## Task to carry out
Tally up the lines below that include the word "have". Answer with the number alone.

## Data shown
--- START ---

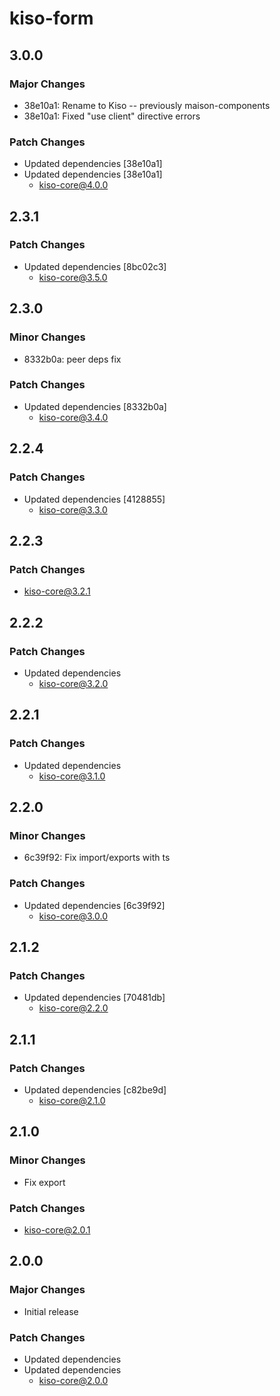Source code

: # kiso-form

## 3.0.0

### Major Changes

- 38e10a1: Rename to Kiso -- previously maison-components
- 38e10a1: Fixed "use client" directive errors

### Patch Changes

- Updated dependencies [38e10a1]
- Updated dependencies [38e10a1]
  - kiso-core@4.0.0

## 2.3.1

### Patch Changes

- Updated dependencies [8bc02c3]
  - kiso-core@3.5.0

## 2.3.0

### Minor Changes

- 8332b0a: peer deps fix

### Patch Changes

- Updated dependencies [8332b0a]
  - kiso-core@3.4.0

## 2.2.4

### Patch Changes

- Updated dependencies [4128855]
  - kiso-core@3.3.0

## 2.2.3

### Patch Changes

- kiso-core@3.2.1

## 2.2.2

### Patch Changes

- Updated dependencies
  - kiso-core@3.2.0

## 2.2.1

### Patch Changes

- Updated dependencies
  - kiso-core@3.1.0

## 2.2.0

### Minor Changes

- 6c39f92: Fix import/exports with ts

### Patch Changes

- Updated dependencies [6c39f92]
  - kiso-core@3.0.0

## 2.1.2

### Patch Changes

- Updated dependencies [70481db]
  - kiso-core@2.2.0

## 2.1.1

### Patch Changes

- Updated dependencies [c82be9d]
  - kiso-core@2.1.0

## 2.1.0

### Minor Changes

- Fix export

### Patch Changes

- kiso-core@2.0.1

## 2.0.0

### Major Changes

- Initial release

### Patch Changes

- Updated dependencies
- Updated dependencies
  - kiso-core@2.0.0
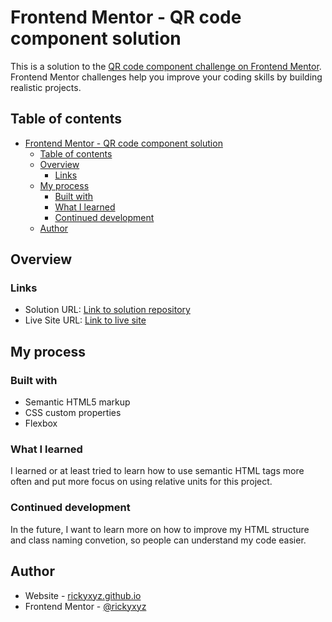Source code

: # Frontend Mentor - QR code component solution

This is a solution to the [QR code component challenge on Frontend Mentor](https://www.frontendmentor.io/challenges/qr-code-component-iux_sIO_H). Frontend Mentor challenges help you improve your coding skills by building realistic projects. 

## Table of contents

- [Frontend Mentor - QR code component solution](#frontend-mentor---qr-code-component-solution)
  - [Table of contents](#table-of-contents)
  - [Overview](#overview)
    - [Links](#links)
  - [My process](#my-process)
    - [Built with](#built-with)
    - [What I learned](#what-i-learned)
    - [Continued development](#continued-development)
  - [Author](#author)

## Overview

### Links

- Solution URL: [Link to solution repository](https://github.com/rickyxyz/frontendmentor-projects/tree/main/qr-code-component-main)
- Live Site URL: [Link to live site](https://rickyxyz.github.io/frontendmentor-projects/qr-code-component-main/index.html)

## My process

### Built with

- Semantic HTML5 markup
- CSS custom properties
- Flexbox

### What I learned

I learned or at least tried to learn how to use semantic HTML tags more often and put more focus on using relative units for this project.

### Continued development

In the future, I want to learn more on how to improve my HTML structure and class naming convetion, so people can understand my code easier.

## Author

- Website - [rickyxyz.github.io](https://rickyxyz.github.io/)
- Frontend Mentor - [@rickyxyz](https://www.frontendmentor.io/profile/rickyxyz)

--- END ---
--- START ---

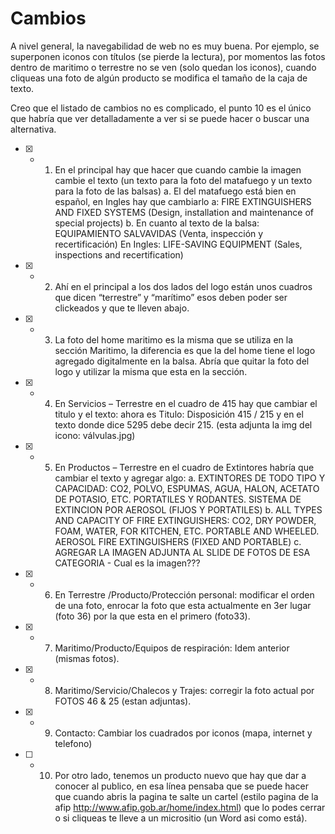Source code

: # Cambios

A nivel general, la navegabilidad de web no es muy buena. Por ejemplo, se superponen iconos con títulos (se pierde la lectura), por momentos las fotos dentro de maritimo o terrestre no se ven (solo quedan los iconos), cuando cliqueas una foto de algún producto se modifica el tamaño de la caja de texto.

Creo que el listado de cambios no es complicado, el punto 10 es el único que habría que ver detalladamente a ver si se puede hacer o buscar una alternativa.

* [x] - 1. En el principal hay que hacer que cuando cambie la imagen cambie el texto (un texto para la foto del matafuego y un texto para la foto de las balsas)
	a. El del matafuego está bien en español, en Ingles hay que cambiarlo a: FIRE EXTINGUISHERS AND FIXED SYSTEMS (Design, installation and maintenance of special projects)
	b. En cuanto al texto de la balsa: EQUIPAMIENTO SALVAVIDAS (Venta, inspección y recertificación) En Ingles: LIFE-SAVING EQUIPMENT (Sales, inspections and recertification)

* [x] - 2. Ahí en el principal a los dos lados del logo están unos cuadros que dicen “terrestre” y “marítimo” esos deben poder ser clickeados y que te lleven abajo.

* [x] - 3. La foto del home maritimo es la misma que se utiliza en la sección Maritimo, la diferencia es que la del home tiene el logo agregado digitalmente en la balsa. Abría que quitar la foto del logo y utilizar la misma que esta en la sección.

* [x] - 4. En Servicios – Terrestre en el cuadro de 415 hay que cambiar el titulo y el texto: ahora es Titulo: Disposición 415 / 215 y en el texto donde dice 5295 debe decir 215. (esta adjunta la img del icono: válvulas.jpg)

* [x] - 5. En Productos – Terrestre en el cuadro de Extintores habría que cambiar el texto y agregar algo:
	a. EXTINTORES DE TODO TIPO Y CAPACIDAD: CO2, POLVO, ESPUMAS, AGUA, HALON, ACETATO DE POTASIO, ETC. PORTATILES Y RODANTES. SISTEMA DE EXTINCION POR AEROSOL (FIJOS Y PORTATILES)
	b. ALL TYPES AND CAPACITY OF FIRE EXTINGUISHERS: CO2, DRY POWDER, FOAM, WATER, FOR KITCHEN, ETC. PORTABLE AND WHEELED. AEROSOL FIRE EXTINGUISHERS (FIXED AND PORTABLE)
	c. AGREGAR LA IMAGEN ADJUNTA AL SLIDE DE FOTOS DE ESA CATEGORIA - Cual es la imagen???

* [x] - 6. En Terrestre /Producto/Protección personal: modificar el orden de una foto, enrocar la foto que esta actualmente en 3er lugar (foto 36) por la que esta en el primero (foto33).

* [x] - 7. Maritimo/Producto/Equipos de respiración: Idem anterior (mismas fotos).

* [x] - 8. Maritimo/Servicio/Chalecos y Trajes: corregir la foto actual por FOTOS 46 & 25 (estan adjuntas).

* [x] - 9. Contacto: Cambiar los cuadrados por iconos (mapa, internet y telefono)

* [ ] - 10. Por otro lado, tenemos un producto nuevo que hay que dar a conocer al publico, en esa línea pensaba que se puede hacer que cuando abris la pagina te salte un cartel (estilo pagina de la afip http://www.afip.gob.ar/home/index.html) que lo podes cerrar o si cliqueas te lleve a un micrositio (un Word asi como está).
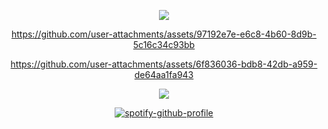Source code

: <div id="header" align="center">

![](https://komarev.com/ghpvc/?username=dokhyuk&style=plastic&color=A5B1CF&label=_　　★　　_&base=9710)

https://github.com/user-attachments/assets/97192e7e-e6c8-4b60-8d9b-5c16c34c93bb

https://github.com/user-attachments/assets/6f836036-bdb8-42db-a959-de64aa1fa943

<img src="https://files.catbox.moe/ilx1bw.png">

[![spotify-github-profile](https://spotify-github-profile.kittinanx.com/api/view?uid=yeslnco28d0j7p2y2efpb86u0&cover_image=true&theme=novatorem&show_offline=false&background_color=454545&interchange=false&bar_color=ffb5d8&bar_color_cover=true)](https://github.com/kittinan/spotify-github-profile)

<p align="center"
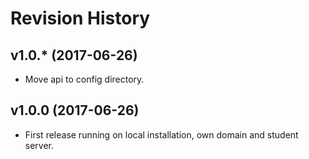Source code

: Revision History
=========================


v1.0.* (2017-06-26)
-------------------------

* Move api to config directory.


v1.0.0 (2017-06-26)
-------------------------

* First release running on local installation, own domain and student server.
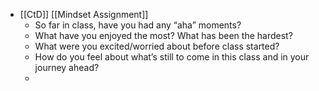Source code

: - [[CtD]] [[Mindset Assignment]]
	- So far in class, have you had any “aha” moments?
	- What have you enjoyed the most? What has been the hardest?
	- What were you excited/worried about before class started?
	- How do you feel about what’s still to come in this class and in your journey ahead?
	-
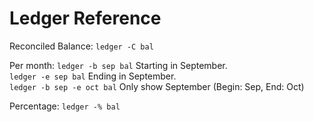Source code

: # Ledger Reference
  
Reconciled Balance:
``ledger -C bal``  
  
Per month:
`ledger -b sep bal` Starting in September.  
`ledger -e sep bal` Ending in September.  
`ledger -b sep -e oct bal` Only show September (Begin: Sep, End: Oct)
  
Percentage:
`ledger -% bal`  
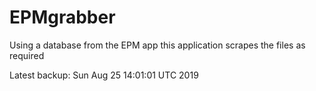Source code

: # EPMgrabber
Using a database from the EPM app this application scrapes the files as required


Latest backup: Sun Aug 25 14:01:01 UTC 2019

--- END ---

## Response for this exercise
2